But the computational cost associated with CV function is formidable since $\hat{f}^{(-ij)}(t_{ij},\bm{x}_{ij}|\bm{\lambda})$ should be evaluated for each candidate set of hyperparameters. By leaving-out-one lemma (Craven & Wahba, 1979),

$\displaystyle({y}_{ij}-\hat{f}^{(-ij)}(t_{ij},\bm{x}_{ij}|\bm{\lambda}))-(y_{% ij}-\hat{f}(t_{ij},\bm{x}_{ij}|\bm{\lambda}))=\hat{f}(t_{ij},\bm{x}_{ij}|\bm{% \lambda})-\hat{f}^{(-ij)}(t_{ij},\bm{x}_{ij}|\bm{\lambda})$ $\displaystyle\simeq\frac{\partial\hat{f}(t_{ij},\bm{x}_{ij}|\bm{\lambda})}{% \partial y_{ij}}(y_{ij}-\hat{f}^{(-ij)}(t_{ij},\bm{x}_{ij}|\bm{\lambda})),$

we have

$\displaystyle(y_{i}-\hat{f}^{(-ij)}(t_{ij},\bm{x}_{ij}|\bm{\lambda}))\simeq% \frac{y_{ij}-\hat{f}(t_{ij},\bm{x}_{ij}|\bm{\lambda})}{1-{\displaystyle\frac{% \partial\hat{f}(t_{ij},\bm{x}_{ij}|\bm{\lambda})}{\partial y_{ij}}}}.$

Then the ordinary cross validation (OCV) function can be obtained as

$\displaystyle OCV({\bm{\lambda}})=\frac{1}{N}\sum_{i=1}^{m}\sum_{j=1}^{n}\left% (\frac{y_{ij}-{\hat{f}}(t_{ij},\bm{x}_{ij}|\bm{\lambda})}{1-{\displaystyle% \frac{\partial\hat{f}(t_{ij},\bm{x}_{ij}|\bm{\lambda})}{\partial y_{ij}}}}% \right)^{2}.$

Thus, the generalized cross validation (GCV) function can be obtained as

$\displaystyle GCV(\bm{\lambda})=\frac{N\bm{y}^{t}(\bm{I}_{N}-\bm{H})^{t}(\bm{I% }_{N}-\bm{H})\bm{y}}{(N-{\rm tr}(\bm{H}))^{2}}.$ (12)

In fact, this GCV function Eq. (11) is utilized when determining the optimal value of $\bm{\lambda}$ . Here $\bm{H}$ is the hat matrix such that

$\displaystyle\hat{\bm{f}}\equiv({\hat{f}}(t_{11},\bm{x}_{11}|\bm{\lambda}),% \ldots,{\hat{f}}(t_{mn},\bm{x}_{mn}|\bm{\lambda}))^{t}=\bm{H}\bm{y},$

where the $i j$ th element of $\bm{H}$ is $h_{ij}=\frac{\partial{\hat{f}}(t_{ij},\bm{x}_{ij}|\bm{\lambda})}{\partial y_{% ij}}$ . In fact, $\bm{H}$ turns out to be equal to

$\displaystyle\bm{H}=((\bm{X}\bm{X}^{t})\odot\bm{K},\bm{X},\bm{B})\bm{H}_{0},$

where $\bm{H}_{0}$ is given Eq. (11).

3. Numerical studies

In this section we investigate the estimation performance of the KBSEM for one synthetic example and one real example related to analyzing house price data.
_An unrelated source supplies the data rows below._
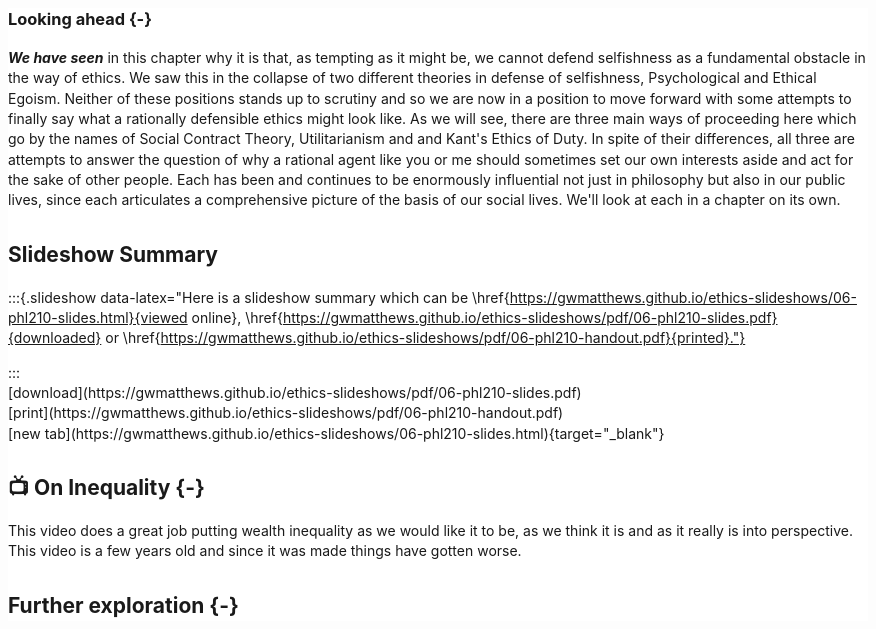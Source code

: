 ### Looking ahead {-}

**_We have seen_** in this chapter why it is that, as tempting as it might be, we cannot defend selfishness as a fundamental obstacle in the way of ethics. We saw this in the collapse of two different theories in defense of selfishness, Psychological and Ethical Egoism. Neither of these positions stands up to scrutiny and so we are now in a position to move forward with some attempts to finally say what a rationally defensible ethics might look like. As we will see, there are three main ways of proceeding here which go by the names of Social Contract Theory, Utilitarianism and and Kant's Ethics of Duty. In spite of their differences, all three are attempts to answer the question of why a rational agent like you or me should sometimes set our own interests aside and act for the sake of other people. Each has been and continues to be enormously influential not just in philosophy but also in our public lives, since each articulates a comprehensive picture of the basis of our social lives. We'll look at each in a chapter on its own.

## Slideshow Summary

:::{.slideshow  data-latex="Here is a slideshow summary which can be \href{https://gwmatthews.github.io/ethics-slideshows/06-phl210-slides.html}{viewed online}, \href{https://gwmatthews.github.io/ethics-slideshows/pdf/06-phl210-slides.pdf}{downloaded} or \href{https://gwmatthews.github.io/ethics-slideshows/pdf/06-phl210-handout.pdf}{printed}."}
<iframe src="https://gwmatthews.github.io/ethics-slideshows/06-phl210-slides.html" width="100%">
</iframe>
:::


<div class="slideshow-buttons">
<div>
[download](https://gwmatthews.github.io/ethics-slideshows/pdf/06-phl210-slides.pdf)
</div>
<div>
[print](https://gwmatthews.github.io/ethics-slideshows/pdf/06-phl210-handout.pdf)
</div>
<div>
[new tab](https://gwmatthews.github.io/ethics-slideshows/06-phl210-slides.html){target="_blank"}
</div>
</div>


## &#128250; On Inequality {-}

<div class="video">
<iframe src="https://www.youtube.com/embed/QPKKQnijnsM" frameborder="0" allow="accelerometer; autoplay; clipboard-write; encrypted-media; gyroscope; picture-in-picture" allowfullscreen></iframe>
</div>
  
<div class="video-caption">
This video does a great job putting wealth inequality as we would like it to be, as we think it is and as it really is into perspective. This video is a few years old and since it was made things have gotten worse.
</div>
  

## Further exploration {-}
In these examples we compare the KBSEM with a spatial panel fixed effects model (SPFEM). The estimation of the SPFEM is performed by using splm module in R package. Throughout the paper, to determine the optimal parameters of the KBSEM we use the corresponding GCV function.

3.1 Synthetic example

In this example we conduct the simulation study on the efficacy of the proposed KBSEM, and compare our model with SPFEM. We use the following data generating process:

$\displaystyle y_{ij}=\beta_{0}(t_{ij})+\beta_{1}(t_{ij})x_{ij1}+\beta_{2}(t_{% ij})x_{ij2}+\mu_{i}+u_{ij}$ $\displaystyle u_{ij}=\rho\sum_{k=1}^{m}w_{ik}u_{kj}+\epsilon_{ij},i=1,\ldots,m% ,j=1,\ldots,n$

where $\beta_{0}(t_{ij})=\sin(0.5t_{ij}/\pi)+\cos(0.5t_{ij}/\pi)$ , $\beta_{1}(t_{ij})=\sin(0.5t_{ij}/\pi)$ , $\beta_{2}(t_{ij})=\cos(0.5t_{ij}/\pi)$ , $t_{ij}=j$ , $\rho=0.36$ , $x_{ij1}\sim U(0,2)$ , $x_{ij2}\sim U(0,2)$ , $\mu_{i}\sim N(0,1)$ and $\epsilon_{ij}\sim N(0,0.5^{2})$ . We set $m$ equal to 8 and $n$ to 20. Further, the elements $w_{ik}$ of the spatial weights matrix are obtained from the map in Fig. 1.

Table 1
Performance comparison of the proposed KBSEM and SPFEM for the synthetic example (standard error in parenthesis)

Data type	KBSEM	SPFEM
Training data	0.3004 (0.0414)	3.4963 (0.0913)
Test data	1.0572 (0.0413)	3.5194 (0.0919)

Figure 1.

The synthetic region map.

For this example we generate 50 training and 50 test data sets. For each training data set and test data set we compute MSE with regard to $f_{ij}=\beta_{0}(t_{ij})+\beta_{1}(t_{ij})x_{ij1}+\beta_{2}(t_{ij})x_{ij2}+\mu% _{i}$ . The results are reported in Table 1, which describes the proposed KBSEM yields the smaller means of MSEs for both training and test data. The test statistics and $p$ -values associated with two sample $t$ -test for a null hypothesis that the mean of MSEs of the KBSEM is equal to that of SPFEM are obtained as 55.5535 (0.0) and 74.3936 (0.0), respectively for training and test data sets. The relevant $p$ -values are given in parenthesis. We observe that the means of MSEs of KBSEM are significantly smaller than those of SPFEM for both training and test data. Thus we conclude that the proposed KBSEM shows the better fitting performance and the better generalization performance for this synthetic example.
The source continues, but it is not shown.